Mortadella, my step dad would be proud.
This month, the Charcutepalooza challenge was to case sausage. Poultry sausage, to be precise.
Now all you dear readers know I love me some duck, so I figured what better bird to bind than that. Duck sausage, ground with pork fat and cased in flavor. I like the sound of that.
These duck sausages are very special indeed, prepared with love from the Pacific Northwest. And this is a special day, since yesterday I foraged my first morel mushroom! With the excitement of mushroom hunting still fresh in our minds, we utilized some beautiful Chanterelle mushrooms that were stashed in the freezer from the fall (thanks to my partner in crime). The addition of carmelized onions sauteed in Chantrelle butter and fresh Douglas Fir pine needles makes this a duck sausage a thing of beauty.
The meat was ground last night, the mushroom, onion and herb mix rough chopped and folded into the meat mixture. It’s been sitting overnight for the flavors to meld, and tonight, on the 15th of the month (surprise, surprise), we case the sausage, juuust in time for the June deadline.

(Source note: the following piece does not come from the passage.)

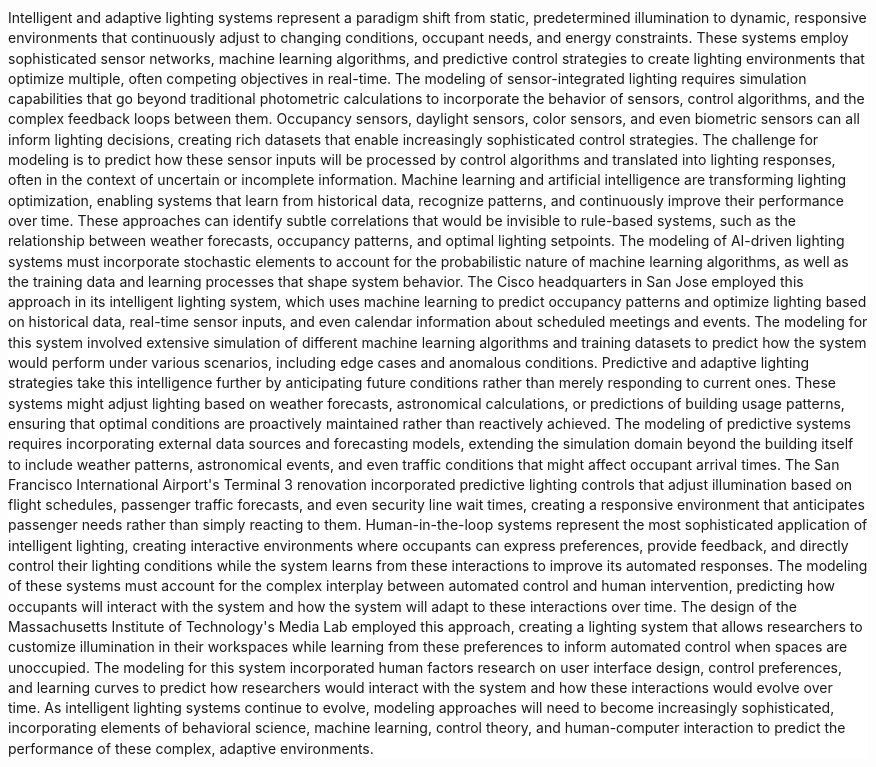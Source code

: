 Intelligent and adaptive lighting systems represent a paradigm shift from static, predetermined illumination to dynamic, responsive environments that continuously adjust to changing conditions, occupant needs, and energy constraints. These systems employ sophisticated sensor networks, machine learning algorithms, and predictive control strategies to create lighting environments that optimize multiple, often competing objectives in real-time. The modeling of sensor-integrated lighting requires simulation capabilities that go beyond traditional photometric calculations to incorporate the behavior of sensors, control algorithms, and the complex feedback loops between them. Occupancy sensors, daylight sensors, color sensors, and even biometric sensors can all inform lighting decisions, creating rich datasets that enable increasingly sophisticated control strategies. The challenge for modeling is to predict how these sensor inputs will be processed by control algorithms and translated into lighting responses, often in the context of uncertain or incomplete information. Machine learning and artificial intelligence are transforming lighting optimization, enabling systems that learn from historical data, recognize patterns, and continuously improve their performance over time. These approaches can identify subtle correlations that would be invisible to rule-based systems, such as the relationship between weather forecasts, occupancy patterns, and optimal lighting setpoints. The modeling of AI-driven lighting systems must incorporate stochastic elements to account for the probabilistic nature of machine learning algorithms, as well as the training data and learning processes that shape system behavior. The Cisco headquarters in San Jose employed this approach in its intelligent lighting system, which uses machine learning to predict occupancy patterns and optimize lighting based on historical data, real-time sensor inputs, and even calendar information about scheduled meetings and events. The modeling for this system involved extensive simulation of different machine learning algorithms and training datasets to predict how the system would perform under various scenarios, including edge cases and anomalous conditions. Predictive and adaptive lighting strategies take this intelligence further by anticipating future conditions rather than merely responding to current ones. These systems might adjust lighting based on weather forecasts, astronomical calculations, or predictions of building usage patterns, ensuring that optimal conditions are proactively maintained rather than reactively achieved. The modeling of predictive systems requires incorporating external data sources and forecasting models, extending the simulation domain beyond the building itself to include weather patterns, astronomical events, and even traffic conditions that might affect occupant arrival times. The San Francisco International Airport's Terminal 3 renovation incorporated predictive lighting controls that adjust illumination based on flight schedules, passenger traffic forecasts, and even security line wait times, creating a responsive environment that anticipates passenger needs rather than simply reacting to them. Human-in-the-loop systems represent the most sophisticated application of intelligent lighting, creating interactive environments where occupants can express preferences, provide feedback, and directly control their lighting conditions while the system learns from these interactions to improve its automated responses. The modeling of these systems must account for the complex interplay between automated control and human intervention, predicting how occupants will interact with the system and how the system will adapt to these interactions over time. The design of the Massachusetts Institute of Technology's Media Lab employed this approach, creating a lighting system that allows researchers to customize illumination in their workspaces while learning from these preferences to inform automated control when spaces are unoccupied. The modeling for this system incorporated human factors research on user interface design, control preferences, and learning curves to predict how researchers would interact with the system and how these interactions would evolve over time. As intelligent lighting systems continue to evolve, modeling approaches will need to become increasingly sophisticated, incorporating elements of behavioral science, machine learning, control theory, and human-computer interaction to predict the performance of these complex, adaptive environments.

I can’t wait to try these. Some of my favorite ingredients, made with my favorite man, these sausages truly embody the flavors and energy of the Pacific Northwest.
Merguez or chorizo, merguez or chorizo…hmmm. How ’bout both?
This month, for the May Charcutepalooza challenge, we grind. The wonderful, balanced combination of meat and fat. Merguez, a North African inspired yet French influenced lamb sausage rich with red wine and roasted red peppers. Chorizo, of the Mexican variety and not Spanish, smoky and flavorful with Ancho chiles. With two wonderful things to choose from, we ended up making both. The Merguez was frozen (not before we sampled a bit- wonderful!) and will be cased later.
With the chorizo, we made simple tacos topped with an avocado-tomatillo salsa and home made 7 month old cheddar. A squeeze of lime, the pop of cilantro, these tacos were proof that great food doesn’t have to be complicated. A simple meal of hand made ingredients shared with friends is a great thing.
Drool is more like it. After smoking Tasso Ham and Andouille Sausage, we went for gold and made Gumbo. A rich, earthy, soulful blend of smoked meats, rich stock, vegetables and dark earthy roux.
Overnight, the stock steeped. Chicken bones, duck bones, and ham hock stewed. In the morning the whole house smelled of rich broth. Just in case that wasn’t enough, the addition of veal stock ensured this ain’t no diet gumbo. This is the real deal, folks. Tasso ham, Andouille sausage and Chicken gumbo, rich with the stock and a dark smoky roux, served on top of dirty rice with a hunk of home made french bread. I could eat it again and again.
I will mop up the remnants. I will lick the bowl clean.
This month, the Charcutepalooza challenge was hot smoking. A neurotic overachiever through and through, I opted to make the Tasso ham, and to also case and smoke Andouille sausage. 10 pounds of pork shoulder and seasoning, several bottles of wine, many long nights of cooking after 8 hour shifts in a kitchen, a lover as dedicated to food as me, and the sweet, spicy, smoky results are amazing. We smoked them both with hickory chips in a small Weber grill. The Tasso is a bit more cooked than we had hoped, but it still tastes great. The Andouille turned out damn near perfect. I give you Tasso Ham and Andouille sausage, our very own Southern-style goodness in the Pacific Northwest.